Nor does Mr Xi accept that the Second World War created a mandate to draw up a liberal order. A China/EU summit in April was clarifying. The European Council president, Charles Michel, explained why Europe’s dark past, notably the Holocaust, obliged its leaders to call out rights abuses, from China to Ukraine. According to a readout shared with EU governments, Mr Xi retorted that the Chinese have even stronger memories of suffering at the hands of colonial powers. He cited treaties forcing China to open markets and cede territory in the 19th and early 20th centuries, and racist bylaws banning Chinese people and dogs from parks in European-run enclaves. Mr Xi recalled the massacre of civilians at Nanjing by Japanese invaders in 1937. Such aggression left the Chinese with strong feelings about human rights, he said, and about foreigners who employ double standards to criticise other countries.

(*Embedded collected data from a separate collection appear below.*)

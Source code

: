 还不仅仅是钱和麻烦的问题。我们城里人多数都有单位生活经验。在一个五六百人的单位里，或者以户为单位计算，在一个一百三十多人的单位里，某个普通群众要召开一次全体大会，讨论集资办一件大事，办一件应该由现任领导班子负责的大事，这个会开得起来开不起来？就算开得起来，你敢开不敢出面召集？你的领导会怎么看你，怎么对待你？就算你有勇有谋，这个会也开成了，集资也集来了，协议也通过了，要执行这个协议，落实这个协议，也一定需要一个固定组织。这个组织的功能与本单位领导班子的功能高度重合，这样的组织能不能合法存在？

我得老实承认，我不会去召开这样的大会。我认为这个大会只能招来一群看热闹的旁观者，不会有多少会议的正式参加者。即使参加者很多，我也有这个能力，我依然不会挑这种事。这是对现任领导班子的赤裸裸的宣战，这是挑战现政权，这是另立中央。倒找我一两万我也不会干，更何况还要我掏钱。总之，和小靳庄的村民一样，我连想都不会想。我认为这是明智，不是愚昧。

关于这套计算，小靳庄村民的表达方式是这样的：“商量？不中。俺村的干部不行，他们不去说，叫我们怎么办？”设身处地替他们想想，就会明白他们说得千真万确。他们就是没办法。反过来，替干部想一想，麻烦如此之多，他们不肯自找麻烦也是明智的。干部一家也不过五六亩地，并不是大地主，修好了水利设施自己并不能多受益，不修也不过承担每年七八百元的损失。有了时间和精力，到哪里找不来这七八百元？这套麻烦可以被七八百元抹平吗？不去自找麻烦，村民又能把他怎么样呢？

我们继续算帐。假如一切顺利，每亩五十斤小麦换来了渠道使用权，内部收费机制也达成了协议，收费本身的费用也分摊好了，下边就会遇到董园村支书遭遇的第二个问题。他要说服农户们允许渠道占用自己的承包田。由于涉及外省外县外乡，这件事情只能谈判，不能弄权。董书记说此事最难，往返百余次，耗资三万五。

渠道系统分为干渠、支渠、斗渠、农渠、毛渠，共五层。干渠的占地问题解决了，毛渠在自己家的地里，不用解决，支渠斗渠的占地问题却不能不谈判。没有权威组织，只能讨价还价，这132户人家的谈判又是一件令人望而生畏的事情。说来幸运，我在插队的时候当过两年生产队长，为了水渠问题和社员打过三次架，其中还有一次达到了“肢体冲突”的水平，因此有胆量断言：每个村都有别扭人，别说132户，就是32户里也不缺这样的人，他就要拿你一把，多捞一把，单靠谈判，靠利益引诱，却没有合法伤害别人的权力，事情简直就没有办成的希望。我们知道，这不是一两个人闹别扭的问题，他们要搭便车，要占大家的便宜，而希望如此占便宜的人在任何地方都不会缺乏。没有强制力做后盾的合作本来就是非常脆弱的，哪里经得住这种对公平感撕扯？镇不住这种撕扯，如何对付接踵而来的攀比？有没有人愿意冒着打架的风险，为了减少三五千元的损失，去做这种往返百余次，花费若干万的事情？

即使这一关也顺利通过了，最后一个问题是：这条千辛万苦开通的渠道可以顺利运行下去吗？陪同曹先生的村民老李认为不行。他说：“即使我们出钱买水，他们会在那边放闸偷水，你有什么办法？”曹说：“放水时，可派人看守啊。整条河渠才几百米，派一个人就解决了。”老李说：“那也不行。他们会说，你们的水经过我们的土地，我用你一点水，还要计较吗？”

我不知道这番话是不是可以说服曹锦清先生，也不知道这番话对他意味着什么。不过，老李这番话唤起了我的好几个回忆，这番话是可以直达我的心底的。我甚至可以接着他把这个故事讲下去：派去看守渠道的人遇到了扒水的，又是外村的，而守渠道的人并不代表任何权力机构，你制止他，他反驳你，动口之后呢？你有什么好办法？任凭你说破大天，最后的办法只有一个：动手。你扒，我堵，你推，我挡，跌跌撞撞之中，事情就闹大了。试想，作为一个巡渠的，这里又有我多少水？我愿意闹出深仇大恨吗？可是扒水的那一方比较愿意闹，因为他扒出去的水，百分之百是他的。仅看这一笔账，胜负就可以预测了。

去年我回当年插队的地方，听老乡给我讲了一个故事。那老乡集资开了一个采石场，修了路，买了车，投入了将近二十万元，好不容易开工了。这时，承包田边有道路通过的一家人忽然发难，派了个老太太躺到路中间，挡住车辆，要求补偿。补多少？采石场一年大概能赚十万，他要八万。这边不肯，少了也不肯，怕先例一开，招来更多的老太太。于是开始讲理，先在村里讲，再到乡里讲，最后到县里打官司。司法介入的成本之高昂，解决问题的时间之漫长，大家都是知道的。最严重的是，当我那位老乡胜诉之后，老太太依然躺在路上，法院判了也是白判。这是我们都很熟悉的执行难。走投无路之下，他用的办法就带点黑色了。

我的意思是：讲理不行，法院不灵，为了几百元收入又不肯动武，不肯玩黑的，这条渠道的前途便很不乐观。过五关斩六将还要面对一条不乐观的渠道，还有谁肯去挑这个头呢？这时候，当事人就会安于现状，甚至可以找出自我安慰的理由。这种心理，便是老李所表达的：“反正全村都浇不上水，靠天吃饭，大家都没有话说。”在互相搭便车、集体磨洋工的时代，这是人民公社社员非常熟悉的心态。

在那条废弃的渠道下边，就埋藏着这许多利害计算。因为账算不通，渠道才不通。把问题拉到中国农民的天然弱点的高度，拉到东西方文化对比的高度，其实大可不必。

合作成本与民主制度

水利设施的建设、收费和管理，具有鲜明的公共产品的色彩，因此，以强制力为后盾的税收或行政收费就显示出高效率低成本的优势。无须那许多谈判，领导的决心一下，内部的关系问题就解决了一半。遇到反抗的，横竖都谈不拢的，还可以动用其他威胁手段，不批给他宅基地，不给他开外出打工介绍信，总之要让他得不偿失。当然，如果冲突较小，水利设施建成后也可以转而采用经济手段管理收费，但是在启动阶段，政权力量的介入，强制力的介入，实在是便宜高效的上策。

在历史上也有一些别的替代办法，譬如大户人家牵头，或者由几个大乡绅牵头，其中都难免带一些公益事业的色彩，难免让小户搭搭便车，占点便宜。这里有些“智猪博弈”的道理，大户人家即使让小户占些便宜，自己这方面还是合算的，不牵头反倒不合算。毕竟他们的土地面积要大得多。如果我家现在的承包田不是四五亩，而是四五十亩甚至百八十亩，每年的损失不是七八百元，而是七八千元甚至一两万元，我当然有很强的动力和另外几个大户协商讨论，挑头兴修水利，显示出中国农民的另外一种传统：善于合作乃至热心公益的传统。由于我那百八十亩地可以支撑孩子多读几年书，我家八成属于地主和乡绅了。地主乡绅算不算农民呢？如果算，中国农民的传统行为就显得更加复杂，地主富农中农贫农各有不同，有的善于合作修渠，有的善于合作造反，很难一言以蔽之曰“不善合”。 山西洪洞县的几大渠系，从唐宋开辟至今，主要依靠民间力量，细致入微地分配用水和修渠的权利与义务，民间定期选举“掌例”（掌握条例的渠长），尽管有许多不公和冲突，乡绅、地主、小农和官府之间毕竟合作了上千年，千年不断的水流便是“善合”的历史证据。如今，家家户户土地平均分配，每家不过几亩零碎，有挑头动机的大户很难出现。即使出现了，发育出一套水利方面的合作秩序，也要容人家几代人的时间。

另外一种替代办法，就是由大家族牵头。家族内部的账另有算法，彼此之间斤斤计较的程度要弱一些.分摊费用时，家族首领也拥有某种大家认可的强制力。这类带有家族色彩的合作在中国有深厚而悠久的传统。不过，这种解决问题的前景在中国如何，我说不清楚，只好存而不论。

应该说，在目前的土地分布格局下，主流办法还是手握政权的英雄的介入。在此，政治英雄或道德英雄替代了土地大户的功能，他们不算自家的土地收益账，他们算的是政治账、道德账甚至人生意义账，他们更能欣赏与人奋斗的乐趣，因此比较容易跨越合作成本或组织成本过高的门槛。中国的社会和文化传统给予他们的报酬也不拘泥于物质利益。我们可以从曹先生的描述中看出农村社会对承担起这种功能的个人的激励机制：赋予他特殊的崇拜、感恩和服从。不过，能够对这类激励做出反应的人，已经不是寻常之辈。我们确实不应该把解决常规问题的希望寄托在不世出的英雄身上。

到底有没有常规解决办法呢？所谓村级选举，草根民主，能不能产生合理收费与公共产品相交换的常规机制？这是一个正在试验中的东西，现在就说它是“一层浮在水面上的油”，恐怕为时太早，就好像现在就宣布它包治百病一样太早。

Many developing countries see nothing magic about the year 1945, and have limited nostalgia for a time when the West dominated rulemaking. China is ready to offer them alternatives. Seven decades ago, at founding meetings of the UN, Soviet-bloc delegates sought an order that deferred to states and promoted collective rather than individual rights, opposing everything from free speech to the concept of seeking political asylum. In the late 1940s communist countries were outvoted. China now seeks to reopen those old arguments about how to balance sovereignty with individual freedoms. This time, the liberal order is on the defensive.